Source texts of formatted documents:

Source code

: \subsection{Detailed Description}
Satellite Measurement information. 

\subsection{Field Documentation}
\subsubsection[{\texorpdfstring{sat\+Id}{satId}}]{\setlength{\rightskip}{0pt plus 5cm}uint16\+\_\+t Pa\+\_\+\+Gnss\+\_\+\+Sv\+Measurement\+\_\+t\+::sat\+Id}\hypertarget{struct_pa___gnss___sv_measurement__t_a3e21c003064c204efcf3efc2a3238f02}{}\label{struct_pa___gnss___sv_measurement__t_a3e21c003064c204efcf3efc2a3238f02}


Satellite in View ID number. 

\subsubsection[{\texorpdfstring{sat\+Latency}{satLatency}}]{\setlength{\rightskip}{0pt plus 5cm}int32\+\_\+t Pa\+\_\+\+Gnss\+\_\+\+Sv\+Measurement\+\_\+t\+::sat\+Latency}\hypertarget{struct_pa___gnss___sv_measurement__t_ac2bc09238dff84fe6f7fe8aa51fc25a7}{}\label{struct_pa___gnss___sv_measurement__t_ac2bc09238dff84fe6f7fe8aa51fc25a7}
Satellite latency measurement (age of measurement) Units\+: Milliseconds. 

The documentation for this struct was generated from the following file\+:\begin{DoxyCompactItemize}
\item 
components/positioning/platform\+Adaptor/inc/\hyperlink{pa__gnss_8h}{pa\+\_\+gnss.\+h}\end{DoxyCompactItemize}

▸ TRY IT
Make a precise copy of the records in their entirety.

▸ OUTPUT FOR THIS EXERCISE
Source code

: \subsection{Detailed Description}
Satellite Measurement information. 

\subsection{Field Documentation}
\subsubsection[{\texorpdfstring{sat\+Id}{satId}}]{\setlength{\rightskip}{0pt plus 5cm}uint16\+\_\+t Pa\+\_\+\+Gnss\+\_\+\+Sv\+Measurement\+\_\+t\+::sat\+Id}\hypertarget{struct_pa___gnss___sv_measurement__t_a3e21c003064c204efcf3efc2a3238f02}{}\label{struct_pa___gnss___sv_measurement__t_a3e21c003064c204efcf3efc2a3238f02}


Satellite in View ID number. 

\subsubsection[{\texorpdfstring{sat\+Latency}{satLatency}}]{\setlength{\rightskip}{0pt plus 5cm}int32\+\_\+t Pa\+\_\+\+Gnss\+\_\+\+Sv\+Measurement\+\_\+t\+::sat\+Latency}\hypertarget{struct_pa___gnss___sv_measurement__t_ac2bc09238dff84fe6f7fe8aa51fc25a7}{}\label{struct_pa___gnss___sv_measurement__t_ac2bc09238dff84fe6f7fe8aa51fc25a7}
Satellite latency measurement (age of measurement) Units\+: Milliseconds. 

The documentation for this struct was generated from the following file\+:\begin{DoxyCompactItemize}
\item 
components/positioning/platform\+Adaptor/inc/\hyperlink{pa__gnss_8h}{pa\+\_\+gnss.\+h}\end{DoxyCompactItemize}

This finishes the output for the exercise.